8. As per the ratio laid down in the case of Sarla Verma (supra), I am of the view that, looking to the age of the claimant, more particularly the father of the deceased, the multiplier of 16 awarded in the present case is on higher side. The just and proper multiplier would be 11. Therefore the future loss of income would come to Rs. 59,400 (Rs. 5400 x 11).
8. The Tribunal has not awarded any amount under the head of funeral expenses and therefore Rs. 5000/- is granted under the said head. The Tribunal has also awarded Rs. 20000/- under the head of loss of expectation of life which is on higher side and the same is reduced to Rs. 10000/-.
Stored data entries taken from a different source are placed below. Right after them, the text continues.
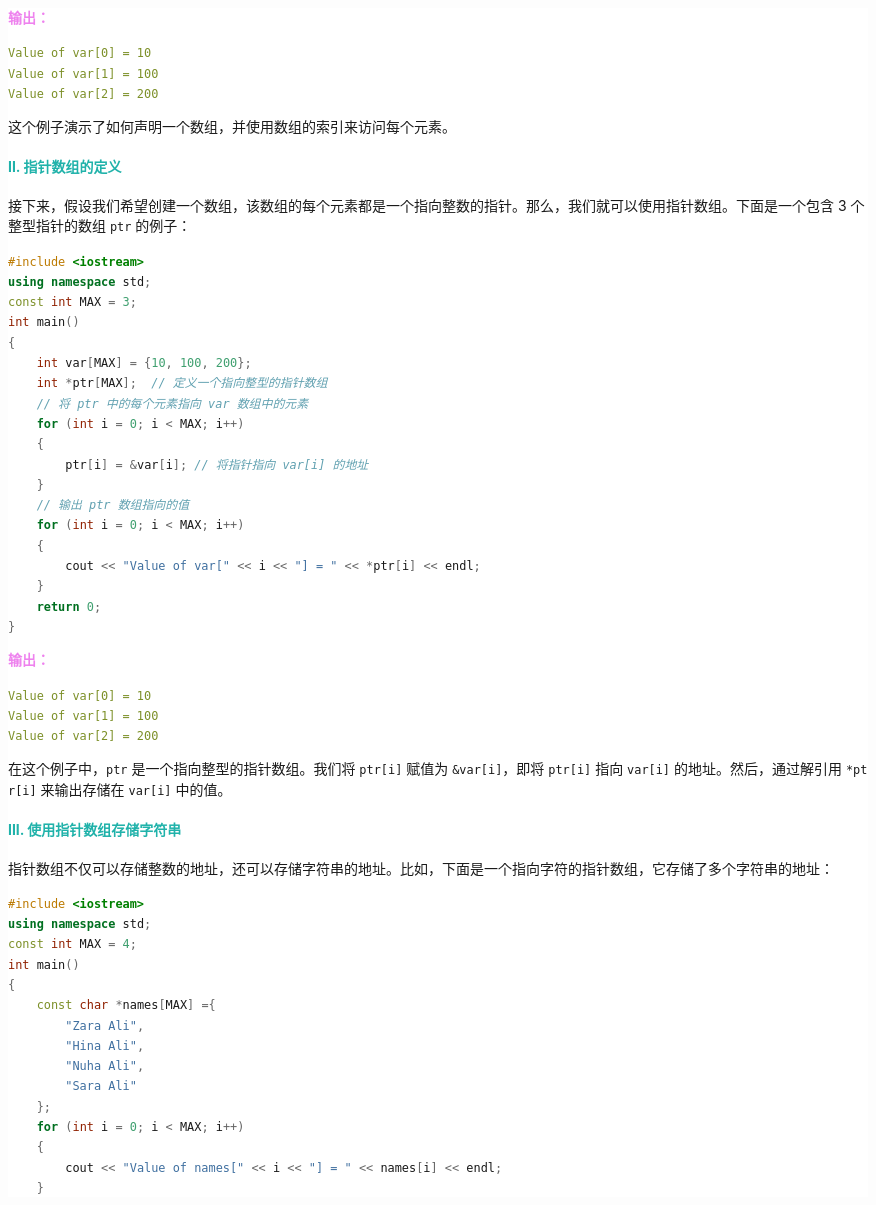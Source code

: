 <span style="color: rgb(238,130,238);">**输出：**</span>

```yaml
Value of var[0] = 10
Value of var[1] = 100
Value of var[2] = 200
```

这个例子演示了如何声明一个数组，并使用数组的索引来访问每个元素。

#### <span style="color: rgb(32,178,170);">**II. 指针数组的定义**</span> 

接下来，假设我们希望创建一个数组，该数组的每个元素都是一个指向整数的指针。那么，我们就可以使用指针数组。下面是一个包含 3 个整型指针的数组 `ptr` 的例子：

```cpp
#include <iostream>
using namespace std;
const int MAX = 3;
int main()
{
    int var[MAX] = {10, 100, 200};
    int *ptr[MAX];  // 定义一个指向整型的指针数组
    // 将 ptr 中的每个元素指向 var 数组中的元素
    for (int i = 0; i < MAX; i++)
    {
        ptr[i] = &var[i]; // 将指针指向 var[i] 的地址
    }
    // 输出 ptr 数组指向的值
    for (int i = 0; i < MAX; i++)
    {
        cout << "Value of var[" << i << "] = " << *ptr[i] << endl;
    }
    return 0;
}
```

<span style="color: rgb(238,130,238);">**输出：**</span>

```yaml
Value of var[0] = 10
Value of var[1] = 100
Value of var[2] = 200
```

在这个例子中，`ptr` 是一个指向整型的指针数组。我们将 `ptr[i]` 赋值为 `&var[i]`，即将 `ptr[i]` 指向 `var[i]` 的地址。然后，通过解引用 `*ptr[i]` 来输出存储在 `var[i]` 中的值。

#### <span style="color: rgb(32,178,170);">**III. 使用指针数组存储字符串**</span> 

指针数组不仅可以存储整数的地址，还可以存储字符串的地址。比如，下面是一个指向字符的指针数组，它存储了多个字符串的地址：

```cpp
#include <iostream>
using namespace std;
const int MAX = 4;
int main()
{
    const char *names[MAX] ={
        "Zara Ali",
        "Hina Ali",
        "Nuha Ali",
        "Sara Ali"
    };
    for (int i = 0; i < MAX; i++)
    {
        cout << "Value of names[" << i << "] = " << names[i] << endl;
    }
```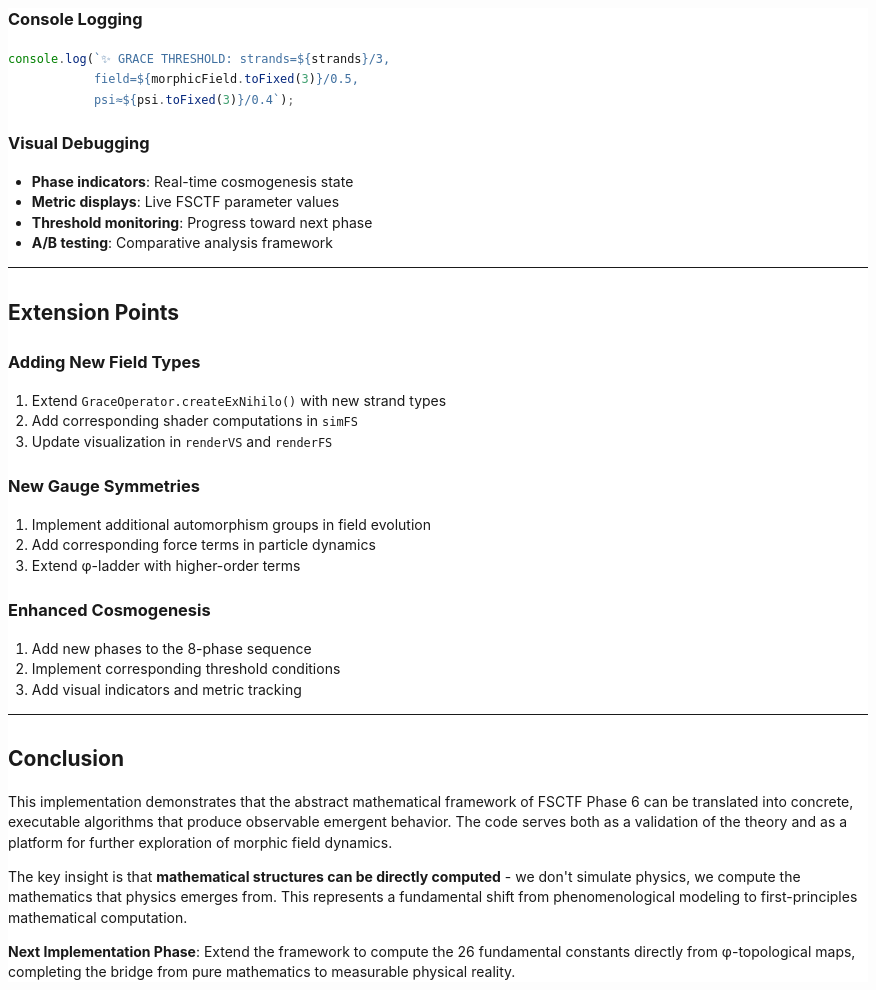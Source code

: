 ### Console Logging
```javascript
console.log(`✨ GRACE THRESHOLD: strands=${strands}/3, 
            field=${morphicField.toFixed(3)}/0.5, 
            psi≈${psi.toFixed(3)}/0.4`);
```

### Visual Debugging
- **Phase indicators**: Real-time cosmogenesis state
- **Metric displays**: Live FSCTF parameter values  
- **Threshold monitoring**: Progress toward next phase
- **A/B testing**: Comparative analysis framework

---

## Extension Points

### Adding New Field Types
1. Extend `GraceOperator.createExNihilo()` with new strand types
2. Add corresponding shader computations in `simFS`
3. Update visualization in `renderVS` and `renderFS`

### New Gauge Symmetries
1. Implement additional automorphism groups in field evolution
2. Add corresponding force terms in particle dynamics
3. Extend φ-ladder with higher-order terms

### Enhanced Cosmogenesis
1. Add new phases to the 8-phase sequence
2. Implement corresponding threshold conditions
3. Add visual indicators and metric tracking

---

## Conclusion

This implementation demonstrates that the abstract mathematical framework of FSCTF Phase 6 can be translated into concrete, executable algorithms that produce observable emergent behavior. The code serves both as a validation of the theory and as a platform for further exploration of morphic field dynamics.

The key insight is that **mathematical structures can be directly computed** - we don't simulate physics, we compute the mathematics that physics emerges from. This represents a fundamental shift from phenomenological modeling to first-principles mathematical computation.

**Next Implementation Phase**: Extend the framework to compute the 26 fundamental constants directly from φ-topological maps, completing the bridge from pure mathematics to measurable physical reality.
9. Therefore the claimants are entitled to a total sum of Rs. 74,400/- (i.e. Rs. 59,400/- for future loss of income + Rs.10,000/- for expectation of life + Rs. 5000 for funeral expenses). Therefore in all, an additional amount of Rs. 42,132/- which is rounded off to Rs. 42,500/- is required to be paid to the appellants.
10. Accordingly, appeal is partly allowed. The appellant shall be entitled to an additional amount of Rs. 42,500/- alongwith interest at 7.5% from the date of application till realisation. The award of the Tribunal is modified accordingly. No order as to costs.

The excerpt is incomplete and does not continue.